§ Material to process:
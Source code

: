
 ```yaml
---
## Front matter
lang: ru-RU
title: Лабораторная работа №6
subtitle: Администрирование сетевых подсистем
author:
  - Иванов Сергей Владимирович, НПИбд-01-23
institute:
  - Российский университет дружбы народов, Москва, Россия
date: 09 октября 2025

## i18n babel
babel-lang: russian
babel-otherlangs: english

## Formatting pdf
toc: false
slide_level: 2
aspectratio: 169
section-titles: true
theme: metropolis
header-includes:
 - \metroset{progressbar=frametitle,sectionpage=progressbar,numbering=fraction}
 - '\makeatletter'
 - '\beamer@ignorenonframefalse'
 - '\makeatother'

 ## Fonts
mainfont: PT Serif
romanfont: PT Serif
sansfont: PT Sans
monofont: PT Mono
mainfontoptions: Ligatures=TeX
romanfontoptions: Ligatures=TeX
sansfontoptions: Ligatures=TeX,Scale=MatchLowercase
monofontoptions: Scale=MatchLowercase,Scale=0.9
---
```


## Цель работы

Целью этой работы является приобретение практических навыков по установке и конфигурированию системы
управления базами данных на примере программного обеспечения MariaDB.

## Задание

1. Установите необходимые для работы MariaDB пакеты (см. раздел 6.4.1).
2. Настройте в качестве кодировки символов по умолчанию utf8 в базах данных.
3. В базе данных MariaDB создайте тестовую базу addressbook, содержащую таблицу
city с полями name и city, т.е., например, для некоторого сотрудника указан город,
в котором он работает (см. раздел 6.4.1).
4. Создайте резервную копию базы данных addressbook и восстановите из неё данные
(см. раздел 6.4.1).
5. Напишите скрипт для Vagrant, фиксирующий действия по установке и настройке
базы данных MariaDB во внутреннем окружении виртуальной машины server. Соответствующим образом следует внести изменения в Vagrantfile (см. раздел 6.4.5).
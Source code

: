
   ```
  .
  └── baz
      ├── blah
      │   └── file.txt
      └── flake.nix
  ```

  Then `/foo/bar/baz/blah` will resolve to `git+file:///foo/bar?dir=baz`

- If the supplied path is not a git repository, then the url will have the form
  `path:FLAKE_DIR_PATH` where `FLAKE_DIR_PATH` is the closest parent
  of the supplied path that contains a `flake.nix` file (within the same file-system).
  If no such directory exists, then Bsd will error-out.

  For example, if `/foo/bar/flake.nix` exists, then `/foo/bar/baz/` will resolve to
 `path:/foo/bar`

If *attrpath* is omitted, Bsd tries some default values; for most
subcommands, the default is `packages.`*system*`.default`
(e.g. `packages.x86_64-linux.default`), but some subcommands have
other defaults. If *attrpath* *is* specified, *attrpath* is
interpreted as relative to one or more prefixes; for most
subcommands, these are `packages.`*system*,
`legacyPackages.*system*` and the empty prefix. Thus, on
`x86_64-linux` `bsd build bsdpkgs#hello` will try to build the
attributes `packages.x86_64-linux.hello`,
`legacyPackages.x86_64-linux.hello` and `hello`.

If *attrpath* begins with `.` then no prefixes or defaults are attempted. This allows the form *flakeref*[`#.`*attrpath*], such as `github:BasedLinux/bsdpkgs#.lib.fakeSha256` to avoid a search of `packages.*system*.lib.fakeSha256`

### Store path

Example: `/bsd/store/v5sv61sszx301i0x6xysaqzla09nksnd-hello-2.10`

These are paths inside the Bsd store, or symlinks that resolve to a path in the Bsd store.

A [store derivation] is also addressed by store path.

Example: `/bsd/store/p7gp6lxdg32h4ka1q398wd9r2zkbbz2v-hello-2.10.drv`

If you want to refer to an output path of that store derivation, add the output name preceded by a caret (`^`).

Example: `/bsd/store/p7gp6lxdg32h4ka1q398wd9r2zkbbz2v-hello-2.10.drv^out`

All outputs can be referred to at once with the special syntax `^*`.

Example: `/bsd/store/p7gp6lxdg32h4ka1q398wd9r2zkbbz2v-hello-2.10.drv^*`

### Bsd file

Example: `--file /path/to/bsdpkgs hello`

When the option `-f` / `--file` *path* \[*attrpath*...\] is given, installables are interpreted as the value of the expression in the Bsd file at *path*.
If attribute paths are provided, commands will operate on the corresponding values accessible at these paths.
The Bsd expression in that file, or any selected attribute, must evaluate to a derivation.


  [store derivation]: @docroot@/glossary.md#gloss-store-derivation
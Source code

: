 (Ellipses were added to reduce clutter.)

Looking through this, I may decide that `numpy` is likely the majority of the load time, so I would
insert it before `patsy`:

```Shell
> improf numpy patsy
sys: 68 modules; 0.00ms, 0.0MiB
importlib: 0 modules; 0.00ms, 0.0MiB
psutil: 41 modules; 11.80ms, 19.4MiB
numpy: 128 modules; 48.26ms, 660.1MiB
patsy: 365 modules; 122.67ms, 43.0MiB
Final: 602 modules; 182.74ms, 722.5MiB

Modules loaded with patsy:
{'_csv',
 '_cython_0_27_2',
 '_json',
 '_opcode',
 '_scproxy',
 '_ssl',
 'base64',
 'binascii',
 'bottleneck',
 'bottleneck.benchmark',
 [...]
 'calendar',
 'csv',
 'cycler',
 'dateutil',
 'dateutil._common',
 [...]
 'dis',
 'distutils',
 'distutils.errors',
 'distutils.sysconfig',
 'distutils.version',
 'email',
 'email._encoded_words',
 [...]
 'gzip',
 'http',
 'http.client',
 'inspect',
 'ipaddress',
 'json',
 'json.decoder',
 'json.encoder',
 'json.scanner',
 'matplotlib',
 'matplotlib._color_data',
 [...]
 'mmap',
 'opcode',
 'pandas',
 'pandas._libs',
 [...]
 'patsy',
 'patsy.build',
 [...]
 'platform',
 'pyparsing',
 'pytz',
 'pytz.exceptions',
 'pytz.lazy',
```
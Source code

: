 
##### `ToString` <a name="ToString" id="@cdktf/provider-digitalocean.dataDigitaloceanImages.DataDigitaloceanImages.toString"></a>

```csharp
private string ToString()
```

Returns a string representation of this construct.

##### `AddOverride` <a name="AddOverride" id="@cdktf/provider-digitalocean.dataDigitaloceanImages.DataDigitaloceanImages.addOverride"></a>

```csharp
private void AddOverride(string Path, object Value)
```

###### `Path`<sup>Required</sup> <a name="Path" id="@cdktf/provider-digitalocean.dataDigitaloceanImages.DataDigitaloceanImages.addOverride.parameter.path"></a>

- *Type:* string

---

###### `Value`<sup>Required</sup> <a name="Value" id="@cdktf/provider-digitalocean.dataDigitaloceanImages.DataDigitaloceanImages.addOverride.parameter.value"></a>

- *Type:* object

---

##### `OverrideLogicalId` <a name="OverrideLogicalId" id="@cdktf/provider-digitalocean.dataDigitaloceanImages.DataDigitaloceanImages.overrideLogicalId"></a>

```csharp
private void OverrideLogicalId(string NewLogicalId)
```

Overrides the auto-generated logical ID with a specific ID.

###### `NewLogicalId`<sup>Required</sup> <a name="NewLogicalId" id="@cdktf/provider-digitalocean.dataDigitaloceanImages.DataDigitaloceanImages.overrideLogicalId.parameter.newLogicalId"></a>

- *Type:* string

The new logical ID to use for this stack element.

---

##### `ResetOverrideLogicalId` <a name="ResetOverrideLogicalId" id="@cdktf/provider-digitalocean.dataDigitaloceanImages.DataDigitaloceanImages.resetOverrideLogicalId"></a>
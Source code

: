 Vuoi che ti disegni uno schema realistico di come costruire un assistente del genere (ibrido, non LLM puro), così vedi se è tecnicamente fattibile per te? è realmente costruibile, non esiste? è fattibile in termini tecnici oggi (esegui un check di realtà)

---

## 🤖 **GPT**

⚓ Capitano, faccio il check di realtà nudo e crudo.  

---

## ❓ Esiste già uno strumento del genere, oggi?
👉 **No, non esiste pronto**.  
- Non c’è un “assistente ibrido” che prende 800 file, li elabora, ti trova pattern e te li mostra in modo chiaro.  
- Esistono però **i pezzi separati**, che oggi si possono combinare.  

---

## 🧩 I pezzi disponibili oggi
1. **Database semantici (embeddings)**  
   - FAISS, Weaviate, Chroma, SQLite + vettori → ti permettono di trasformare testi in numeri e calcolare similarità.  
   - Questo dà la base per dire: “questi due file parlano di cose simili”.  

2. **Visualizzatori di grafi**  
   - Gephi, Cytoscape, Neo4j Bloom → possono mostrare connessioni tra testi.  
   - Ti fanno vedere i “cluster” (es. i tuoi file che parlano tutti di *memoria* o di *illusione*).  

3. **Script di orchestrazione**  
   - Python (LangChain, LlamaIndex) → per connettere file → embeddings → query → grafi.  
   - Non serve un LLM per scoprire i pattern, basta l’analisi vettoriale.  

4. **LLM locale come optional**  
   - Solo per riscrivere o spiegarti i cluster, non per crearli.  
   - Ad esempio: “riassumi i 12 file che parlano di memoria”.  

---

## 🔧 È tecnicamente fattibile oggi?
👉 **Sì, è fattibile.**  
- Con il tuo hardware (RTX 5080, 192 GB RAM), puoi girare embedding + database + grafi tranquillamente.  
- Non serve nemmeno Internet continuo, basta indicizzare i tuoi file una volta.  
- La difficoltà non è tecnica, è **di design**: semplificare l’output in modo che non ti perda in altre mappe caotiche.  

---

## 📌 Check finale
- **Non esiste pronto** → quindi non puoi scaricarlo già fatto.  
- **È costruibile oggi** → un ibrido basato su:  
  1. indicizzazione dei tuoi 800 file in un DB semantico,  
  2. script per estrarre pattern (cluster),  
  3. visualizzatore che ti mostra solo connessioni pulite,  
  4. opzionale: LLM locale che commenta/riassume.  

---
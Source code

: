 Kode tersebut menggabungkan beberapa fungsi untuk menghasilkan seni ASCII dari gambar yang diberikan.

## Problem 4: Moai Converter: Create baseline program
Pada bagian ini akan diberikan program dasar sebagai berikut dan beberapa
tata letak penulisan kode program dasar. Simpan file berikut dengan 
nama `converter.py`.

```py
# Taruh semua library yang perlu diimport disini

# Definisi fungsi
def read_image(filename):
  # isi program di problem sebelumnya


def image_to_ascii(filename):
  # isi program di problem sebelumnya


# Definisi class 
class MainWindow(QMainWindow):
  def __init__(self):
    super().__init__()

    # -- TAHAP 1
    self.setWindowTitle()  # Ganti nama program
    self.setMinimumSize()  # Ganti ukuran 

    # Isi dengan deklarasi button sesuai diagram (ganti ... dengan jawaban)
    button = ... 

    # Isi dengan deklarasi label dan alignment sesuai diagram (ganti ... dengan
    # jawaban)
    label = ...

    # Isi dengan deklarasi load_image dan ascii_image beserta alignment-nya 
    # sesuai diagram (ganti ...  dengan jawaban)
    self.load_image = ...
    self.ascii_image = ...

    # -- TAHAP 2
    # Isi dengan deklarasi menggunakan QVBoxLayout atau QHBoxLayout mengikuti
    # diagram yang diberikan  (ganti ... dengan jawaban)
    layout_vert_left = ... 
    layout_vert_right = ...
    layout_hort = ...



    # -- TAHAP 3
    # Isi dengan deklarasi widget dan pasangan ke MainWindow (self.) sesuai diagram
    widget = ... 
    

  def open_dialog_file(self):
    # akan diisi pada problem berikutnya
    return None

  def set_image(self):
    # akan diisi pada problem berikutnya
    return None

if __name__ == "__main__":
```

§ Work instructions:
Copy out all lines above holding "button".

§ Response area:
    # Isi dengan deklarasi button sesuai diagram (ganti ... dengan jawaban)
    button = ... 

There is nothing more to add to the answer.